## Problem requirements
Could each entry below be written out exactly, with every picture dropped?

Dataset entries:
● ● ● ● ●

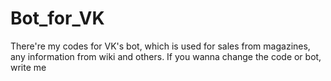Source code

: # Bot_for_VK
There're my codes for VK's bot, which is used for sales from magazines, any information from wiki and others.
If you wanna change the code or bot, write me
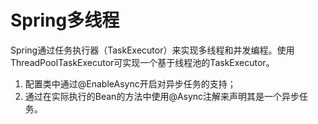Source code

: # Spring多线程
Spring通过任务执行器（TaskExecutor）来实现多线程和并发编程。使用ThreadPoolTaskExecutor可实现一个基于线程池的TaskExecutor。
1. 配置类中通过@EnableAsync开启对异步任务的支持；
2. 通过在实际执行的Bean的方法中使用@Async注解来声明其是一个异步任务。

● ● ● ● ●

## Task solution
Source code

: # Bot_for_VK
There're my codes for VK's bot, which is used for sales from magazines, any information from wiki and others.
If you wanna change the code or bot, write me
Source code

: # Spring多线程
Spring通过任务执行器（TaskExecutor）来实现多线程和并发编程。使用ThreadPoolTaskExecutor可实现一个基于线程池的TaskExecutor。
1. 配置类中通过@EnableAsync开启对异步任务的支持；
2. 通过在实际执行的Bean的方法中使用@Async注解来声明其是一个异步任务。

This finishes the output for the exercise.